OCR initiated its investigation in May 2023 after receiving a complaint that Deer Oaks had made patient discharge summaries publicly accessible online. Those summaries contained protected health information including patient names, dates of birth, patient identification numbers, the facilities involved, and diagnoses. Making that information publicly reachable was an impermissible disclosure of PHI under the HIPAA Privacy Rule.
How much did Deer Oaks pay and what does the corrective action plan require?
Deer Oaks paid $225,000 to OCR and agreed to a corrective action plan that OCR will monitor for two years. The plan requires Deer Oaks to review and update its risk analysis annually, develop and implement a risk management plan to address identified risks, maintain and revise HIPAA policies and procedures, and provide annual HIPAA training to every workforce member with access to PHI.
Why is behavioral health data treated as especially sensitive?
Behavioral health information, including mental health and substance use diagnoses, carries a heightened risk of stigma, discrimination, and personal harm if disclosed. While standard HIPAA rules apply to it, the real-world consequences of exposure are often more severe than for other health data, and additional protections such as 42 CFR Part 2 can apply to substance use disorder records. Providers handling behavioral health data should treat any exposure as high-stakes.
Is accidental public exposure of PHI still a HIPAA violation?
Yes. HIPAA does not require malicious intent for an impermissible disclosure to occur. Making PHI publicly accessible online, whether through a misconfiguration, an unsecured page, or a system reachable without authentication, is a disclosure not permitted by the Privacy Rule. OCR enforces these accidental exposures the same way it enforces disclosures caused by attacks.
What should providers do to prevent this kind of exposure?
Inventory every system that stores or transmits PHI and verify that none of it is reachable from the public internet without authentication.
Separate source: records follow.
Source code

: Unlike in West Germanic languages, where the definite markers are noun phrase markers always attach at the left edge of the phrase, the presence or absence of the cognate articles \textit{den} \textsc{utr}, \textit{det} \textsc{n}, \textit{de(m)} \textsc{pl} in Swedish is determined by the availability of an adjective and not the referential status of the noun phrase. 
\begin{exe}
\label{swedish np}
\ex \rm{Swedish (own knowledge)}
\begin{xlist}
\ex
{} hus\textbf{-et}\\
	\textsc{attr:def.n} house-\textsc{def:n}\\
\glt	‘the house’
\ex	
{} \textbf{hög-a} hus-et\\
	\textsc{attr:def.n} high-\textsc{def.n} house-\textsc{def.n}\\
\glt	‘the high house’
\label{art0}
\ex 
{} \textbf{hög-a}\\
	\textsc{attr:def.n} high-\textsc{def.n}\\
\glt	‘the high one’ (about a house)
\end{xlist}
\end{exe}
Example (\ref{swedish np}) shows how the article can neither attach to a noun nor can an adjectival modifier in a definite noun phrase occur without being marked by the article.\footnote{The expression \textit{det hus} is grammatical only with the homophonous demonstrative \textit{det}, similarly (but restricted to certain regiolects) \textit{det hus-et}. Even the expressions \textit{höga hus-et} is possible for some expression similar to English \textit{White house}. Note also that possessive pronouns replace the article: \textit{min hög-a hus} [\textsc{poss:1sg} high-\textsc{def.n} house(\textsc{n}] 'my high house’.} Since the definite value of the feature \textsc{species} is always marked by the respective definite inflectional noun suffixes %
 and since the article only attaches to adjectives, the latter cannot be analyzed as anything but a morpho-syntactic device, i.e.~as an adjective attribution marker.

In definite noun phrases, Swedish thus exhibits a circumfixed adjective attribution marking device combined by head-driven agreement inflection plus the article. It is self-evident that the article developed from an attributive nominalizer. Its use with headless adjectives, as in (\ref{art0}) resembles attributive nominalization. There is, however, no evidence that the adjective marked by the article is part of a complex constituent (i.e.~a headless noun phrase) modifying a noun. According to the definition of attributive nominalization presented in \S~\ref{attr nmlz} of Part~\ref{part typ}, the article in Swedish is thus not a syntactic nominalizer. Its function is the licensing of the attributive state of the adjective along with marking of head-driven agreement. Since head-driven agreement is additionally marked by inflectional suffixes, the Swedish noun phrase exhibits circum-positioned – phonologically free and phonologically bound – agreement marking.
Test patient-facing and internal systems for unauthenticated access to documents. Include public-exposure scenarios in your risk analysis. And ensure documents like discharge summaries are stored in access-controlled systems, never on publicly reachable pages or unsecured file locations.

Not legal advice. medcomply.ai provides compliance intelligence for educational and operational planning. Consult qualified counsel for legal interpretation.